* WHAT YOU HAVE TO DO *
Scan the data and please report how many lines include the word "those". Leave out everything but the number.

#### INPUT DATA

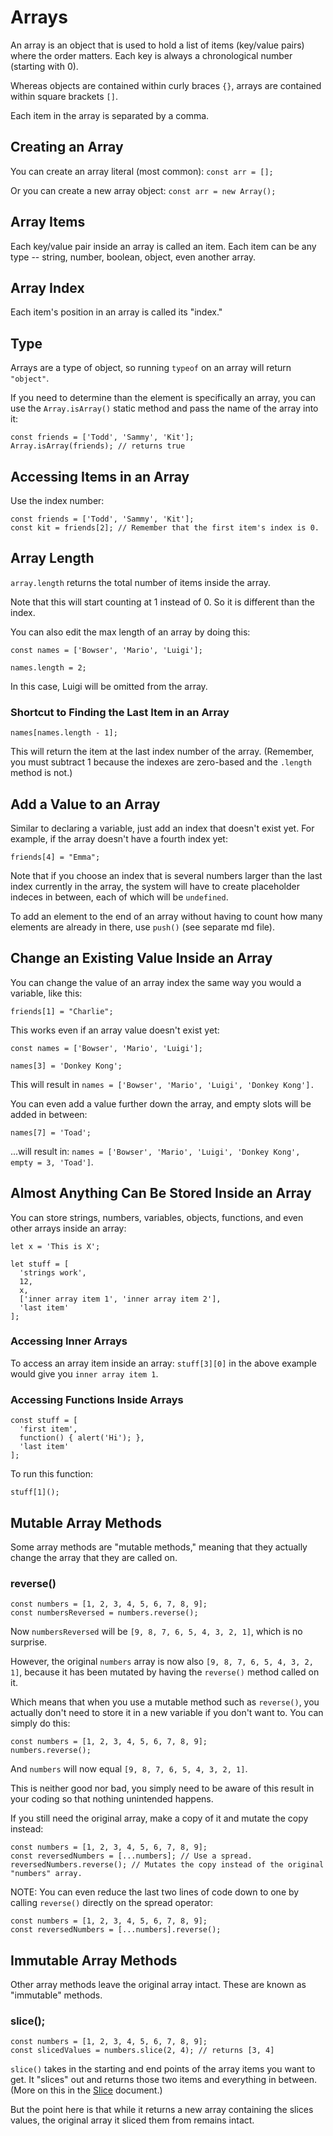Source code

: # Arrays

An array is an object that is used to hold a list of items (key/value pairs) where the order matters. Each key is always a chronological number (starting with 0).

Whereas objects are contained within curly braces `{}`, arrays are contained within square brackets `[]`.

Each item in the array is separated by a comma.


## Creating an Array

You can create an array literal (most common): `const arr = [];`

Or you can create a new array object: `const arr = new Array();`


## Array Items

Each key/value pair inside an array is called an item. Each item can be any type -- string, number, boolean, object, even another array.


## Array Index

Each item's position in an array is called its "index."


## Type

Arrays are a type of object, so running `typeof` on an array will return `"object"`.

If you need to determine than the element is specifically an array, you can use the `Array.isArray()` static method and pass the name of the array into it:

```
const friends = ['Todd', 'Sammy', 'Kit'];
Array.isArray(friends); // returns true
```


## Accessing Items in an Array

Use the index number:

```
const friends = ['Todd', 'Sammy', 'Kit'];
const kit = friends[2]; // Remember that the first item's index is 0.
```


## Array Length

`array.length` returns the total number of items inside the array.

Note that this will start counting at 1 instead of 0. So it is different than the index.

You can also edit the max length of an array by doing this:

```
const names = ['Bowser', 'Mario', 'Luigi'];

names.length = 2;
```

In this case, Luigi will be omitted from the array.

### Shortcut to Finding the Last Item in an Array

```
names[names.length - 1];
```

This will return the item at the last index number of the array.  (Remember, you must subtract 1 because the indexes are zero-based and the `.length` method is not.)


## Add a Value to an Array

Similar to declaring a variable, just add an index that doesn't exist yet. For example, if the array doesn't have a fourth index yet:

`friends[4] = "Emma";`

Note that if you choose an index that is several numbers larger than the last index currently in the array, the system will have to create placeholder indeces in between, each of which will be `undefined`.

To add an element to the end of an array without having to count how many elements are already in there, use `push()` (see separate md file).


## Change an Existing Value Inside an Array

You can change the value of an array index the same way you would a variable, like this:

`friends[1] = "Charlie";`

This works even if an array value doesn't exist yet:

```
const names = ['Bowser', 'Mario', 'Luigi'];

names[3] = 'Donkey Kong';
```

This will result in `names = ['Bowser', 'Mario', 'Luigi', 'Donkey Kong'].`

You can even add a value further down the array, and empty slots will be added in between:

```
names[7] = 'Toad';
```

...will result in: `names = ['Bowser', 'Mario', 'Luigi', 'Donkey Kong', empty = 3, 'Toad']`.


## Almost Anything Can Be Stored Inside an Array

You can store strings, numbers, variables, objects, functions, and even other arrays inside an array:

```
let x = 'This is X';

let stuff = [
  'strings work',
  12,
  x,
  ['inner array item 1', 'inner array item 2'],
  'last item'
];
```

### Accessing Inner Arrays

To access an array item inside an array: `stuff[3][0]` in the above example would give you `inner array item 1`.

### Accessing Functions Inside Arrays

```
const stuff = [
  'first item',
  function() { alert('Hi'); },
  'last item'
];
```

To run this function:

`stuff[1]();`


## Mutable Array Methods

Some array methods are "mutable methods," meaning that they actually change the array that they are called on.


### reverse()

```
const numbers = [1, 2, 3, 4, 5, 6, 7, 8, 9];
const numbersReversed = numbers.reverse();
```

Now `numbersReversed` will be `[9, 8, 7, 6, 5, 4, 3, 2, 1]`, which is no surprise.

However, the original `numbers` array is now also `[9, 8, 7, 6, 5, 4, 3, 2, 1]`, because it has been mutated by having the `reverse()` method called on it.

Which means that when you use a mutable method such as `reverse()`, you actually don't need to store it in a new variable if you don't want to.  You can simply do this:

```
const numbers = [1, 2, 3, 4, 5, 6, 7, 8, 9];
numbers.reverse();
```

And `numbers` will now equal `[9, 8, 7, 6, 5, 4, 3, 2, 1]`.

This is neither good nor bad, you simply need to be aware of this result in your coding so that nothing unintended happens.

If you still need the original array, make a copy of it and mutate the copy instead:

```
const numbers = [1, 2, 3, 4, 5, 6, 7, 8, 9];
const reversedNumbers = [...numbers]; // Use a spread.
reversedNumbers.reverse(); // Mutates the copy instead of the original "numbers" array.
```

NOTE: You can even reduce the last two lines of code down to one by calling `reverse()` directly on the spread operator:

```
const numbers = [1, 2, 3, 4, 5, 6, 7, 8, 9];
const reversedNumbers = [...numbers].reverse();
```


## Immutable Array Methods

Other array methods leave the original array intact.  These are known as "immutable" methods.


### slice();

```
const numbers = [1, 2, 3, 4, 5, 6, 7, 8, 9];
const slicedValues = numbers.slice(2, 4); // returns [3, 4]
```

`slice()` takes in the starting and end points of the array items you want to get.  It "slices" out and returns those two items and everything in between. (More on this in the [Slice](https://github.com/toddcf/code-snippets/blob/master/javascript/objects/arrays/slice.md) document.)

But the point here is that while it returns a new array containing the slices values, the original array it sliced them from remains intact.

########
#### INPUT DATA

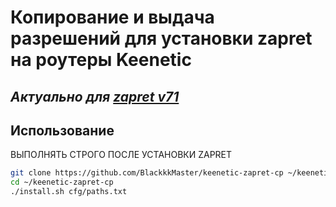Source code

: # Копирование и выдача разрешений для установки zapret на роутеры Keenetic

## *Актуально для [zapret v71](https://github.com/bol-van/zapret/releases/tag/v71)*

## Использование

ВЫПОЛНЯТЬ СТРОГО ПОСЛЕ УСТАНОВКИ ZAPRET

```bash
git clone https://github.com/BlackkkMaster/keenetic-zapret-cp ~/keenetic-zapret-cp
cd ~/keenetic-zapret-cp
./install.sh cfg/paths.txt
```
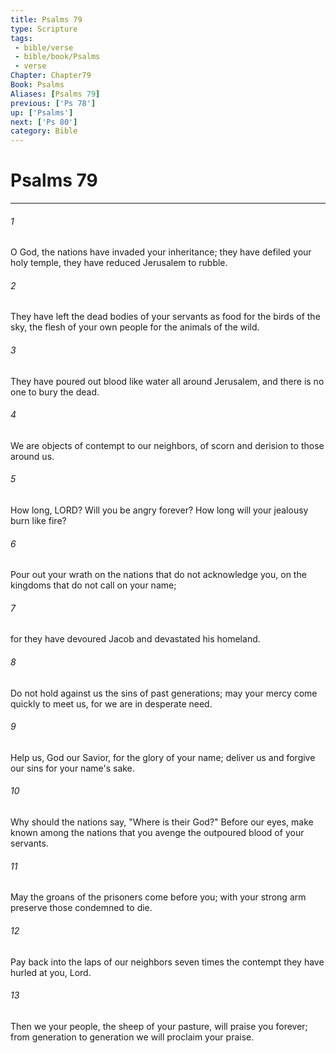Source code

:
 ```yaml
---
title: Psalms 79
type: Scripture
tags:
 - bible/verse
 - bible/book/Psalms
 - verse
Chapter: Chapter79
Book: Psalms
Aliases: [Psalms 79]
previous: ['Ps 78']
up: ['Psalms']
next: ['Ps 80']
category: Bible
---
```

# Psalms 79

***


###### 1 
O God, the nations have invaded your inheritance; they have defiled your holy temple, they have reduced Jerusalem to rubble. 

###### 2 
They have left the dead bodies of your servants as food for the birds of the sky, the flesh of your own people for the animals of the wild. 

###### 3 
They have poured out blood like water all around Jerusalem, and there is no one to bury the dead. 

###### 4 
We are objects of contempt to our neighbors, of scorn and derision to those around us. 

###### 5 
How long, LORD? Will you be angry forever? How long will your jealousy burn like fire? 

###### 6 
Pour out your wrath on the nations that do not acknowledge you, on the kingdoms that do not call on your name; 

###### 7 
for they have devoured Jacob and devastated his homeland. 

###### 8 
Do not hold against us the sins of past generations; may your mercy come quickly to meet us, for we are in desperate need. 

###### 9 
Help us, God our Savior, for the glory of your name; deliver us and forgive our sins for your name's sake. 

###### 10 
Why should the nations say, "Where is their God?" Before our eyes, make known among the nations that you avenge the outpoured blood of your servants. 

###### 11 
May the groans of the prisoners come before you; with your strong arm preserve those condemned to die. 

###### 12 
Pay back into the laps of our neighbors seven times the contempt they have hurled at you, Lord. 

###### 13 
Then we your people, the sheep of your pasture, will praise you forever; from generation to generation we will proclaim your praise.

########

* RESPONSE *
3